* [Input records]
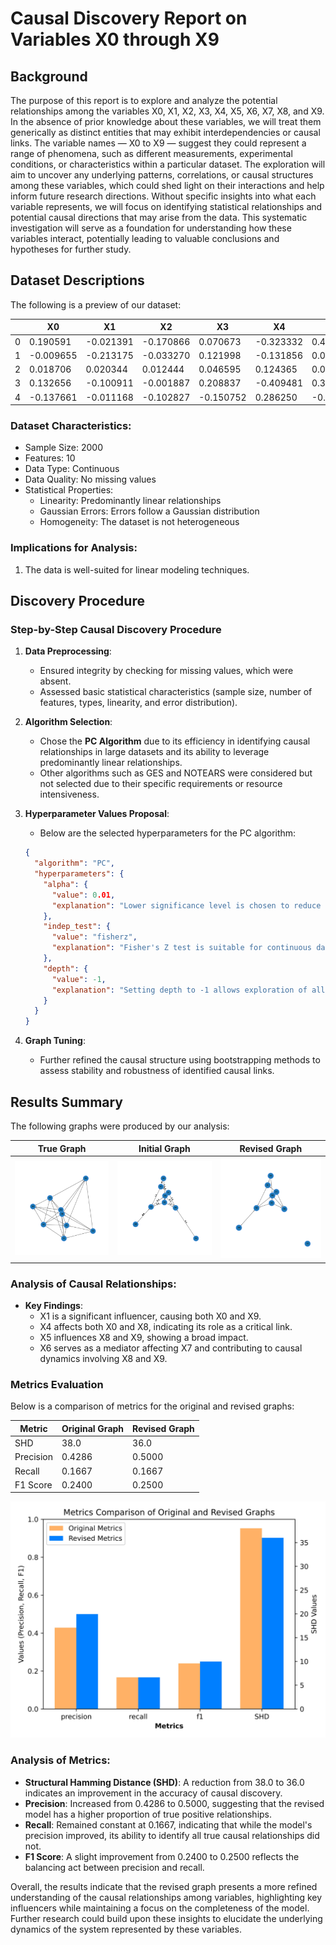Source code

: # Causal Discovery Report on Variables X0 through X9

## Background
The purpose of this report is to explore and analyze the potential relationships among the variables X0, X1, X2, X3, X4, X5, X6, X7, X8, and X9. In the absence of prior knowledge about these variables, we will treat them generically as distinct entities that may exhibit interdependencies or causal links. The variable names — X0 to X9 — suggest they could represent a range of phenomena, such as different measurements, experimental conditions, or characteristics within a particular dataset. The exploration will aim to uncover any underlying patterns, correlations, or causal structures among these variables, which could shed light on their interactions and help inform future research directions. Without specific insights into what each variable represents, we will focus on identifying statistical relationships and potential causal directions that may arise from the data. This systematic investigation will serve as a foundation for understanding how these variables interact, potentially leading to valuable conclusions and hypotheses for further study.

## Dataset Descriptions
The following is a preview of our dataset:

|    |   X0     |   X1     |   X2     |   X3     |   X4     |   X5     |   X6     |   X7     |    X8    |   X9     |
|----|----------|----------|----------|----------|----------|----------|----------|----------|----------|----------|
| 0  |  0.190591| -0.021391| -0.170866|  0.070673| -0.323332|  0.456985| -0.514653| -0.337884| -1.126015|  1.715769 |
| 1  | -0.009655| -0.213175| -0.033270|  0.121998| -0.131856|  0.092601| -0.177431| -0.217623| -0.111022| -0.174257 |
| 2  |  0.018706|  0.020344|  0.012444|  0.046595|  0.124365|  0.058195| -0.183826| -0.351986|  0.125315| -0.412959 |
| 3  |  0.132656| -0.100911| -0.001887|  0.208837| -0.409481|  0.329989| -0.495770| -0.314155| -0.589905|  0.842987 |
| 4  | -0.137661| -0.011168| -0.102827| -0.150752|  0.286250| -0.072213|  0.000216| -0.245480|  0.275955| -0.246922 |

### Dataset Characteristics:
- Sample Size: 2000
- Features: 10
- Data Type: Continuous
- Data Quality: No missing values
- Statistical Properties: 
  - Linearity: Predominantly linear relationships
  - Gaussian Errors: Errors follow a Gaussian distribution
  - Homogeneity: The dataset is not heterogeneous

### Implications for Analysis:
1. The data is well-suited for linear modeling techniques.

## Discovery Procedure
### Step-by-Step Causal Discovery Procedure
1. **Data Preprocessing**:  
   - Ensured integrity by checking for missing values, which were absent.
   - Assessed basic statistical characteristics (sample size, number of features, types, linearity, and error distribution).

2. **Algorithm Selection**:  
   - Chose the **PC Algorithm** due to its efficiency in identifying causal relationships in large datasets and its ability to leverage predominantly linear relationships.
   - Other algorithms such as GES and NOTEARS were considered but not selected due to their specific requirements or resource intensiveness.

3. **Hyperparameter Values Proposal**:  
   - Below are the selected hyperparameters for the PC algorithm:
   ```json
   {
     "algorithm": "PC",
     "hyperparameters": {
       "alpha": {
         "value": 0.01,
         "explanation": "Lower significance level is chosen to reduce false positives."
       },
       "indep_test": {
         "value": "fisherz",
         "explanation": "Fisher's Z test is suitable for continuous data with Gaussian errors."
       },
       "depth": {
         "value": -1,
         "explanation": "Setting depth to -1 allows exploration of all conditional independencies."
       }
     }
   }
   ```

4. **Graph Tuning**:  
   - Further refined the causal structure using bootstrapping methods to assess stability and robustness of identified causal links.

## Results Summary
The following graphs were produced by our analysis:

| <center> True Graph | <center> Initial Graph | <center> Revised Graph |
|--|--|--|
| ![True Graph](/postprocess/test_data/20241018_020318_base_nodes10_samples2000/output_graph/True_Graph.jpg) | ![Initial Graph](/postprocess/test_data/20241018_020318_base_nodes10_samples2000/output_graph/Initial_Graph.jpg) | ![Revised Graph](/postprocess/test_data/20241018_020318_base_nodes10_samples2000/output_graph/Revised_Graph.jpg) |

### Analysis of Causal Relationships:
- **Key Findings**: 
  - X1 is a significant influencer, causing both X0 and X9.
  - X4 affects both X0 and X8, indicating its role as a critical link.
  - X5 influences X8 and X9, showing a broad impact.
  - X6 serves as a mediator affecting X7 and contributing to causal dynamics involving X8 and X9.

### Metrics Evaluation
Below is a comparison of metrics for the original and revised graphs:

| Metric      | Original Graph | Revised Graph  |
|-------------|----------------|----------------|
| SHD         | 38.0           | 36.0           |
| Precision   | 0.4286         | 0.5000         |
| Recall      | 0.1667         | 0.1667         |
| F1 Score    | 0.2400         | 0.2500         |

![Metric Graph](/postprocess/test_data/20241018_020318_base_nodes10_samples2000/output_graph/metrics.jpg)

### Analysis of Metrics:
- **Structural Hamming Distance (SHD)**: A reduction from 38.0 to 36.0 indicates an improvement in the accuracy of causal discovery.
- **Precision**: Increased from 0.4286 to 0.5000, suggesting that the revised model has a higher proportion of true positive relationships.
- **Recall**: Remained constant at 0.1667, indicating that while the model's precision improved, its ability to identify all true causal relationships did not.
- **F1 Score**: A slight improvement from 0.2400 to 0.2500 reflects the balancing act between precision and recall.

Overall, the results indicate that the revised graph presents a more refined understanding of the causal relationships among variables, highlighting key influencers while maintaining a focus on the completeness of the model. Further research could build upon these insights to elucidate the underlying dynamics of the system represented by these variables.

* [Directions for this task] Each line from the one containing "- X5 influences" through the end of the listing above should be copied exactly, with no other line included.

* [Answer section]
  - X5 influences X8 and X9, showing a broad impact.
  - X6 serves as a mediator affecting X7 and contributing to causal dynamics involving X8 and X9.

### Metrics Evaluation
Below is a comparison of metrics for the original and revised graphs:

| Metric      | Original Graph | Revised Graph  |
|-------------|----------------|----------------|
| SHD         | 38.0           | 36.0           |
| Precision   | 0.4286         | 0.5000         |
| Recall      | 0.1667         | 0.1667         |
| F1 Score    | 0.2400         | 0.2500         |

![Metric Graph](/postprocess/test_data/20241018_020318_base_nodes10_samples2000/output_graph/metrics.jpg)

### Analysis of Metrics:
- **Structural Hamming Distance (SHD)**: A reduction from 38.0 to 36.0 indicates an improvement in the accuracy of causal discovery.
- **Precision**: Increased from 0.4286 to 0.5000, suggesting that the revised model has a higher proportion of true positive relationships.
- **Recall**: Remained constant at 0.1667, indicating that while the model's precision improved, its ability to identify all true causal relationships did not.
- **F1 Score**: A slight improvement from 0.2400 to 0.2500 reflects the balancing act between precision and recall.

Overall, the results indicate that the revised graph presents a more refined understanding of the causal relationships among variables, highlighting key influencers while maintaining a focus on the completeness of the model. Further research could build upon these insights to elucidate the underlying dynamics of the system represented by these variables.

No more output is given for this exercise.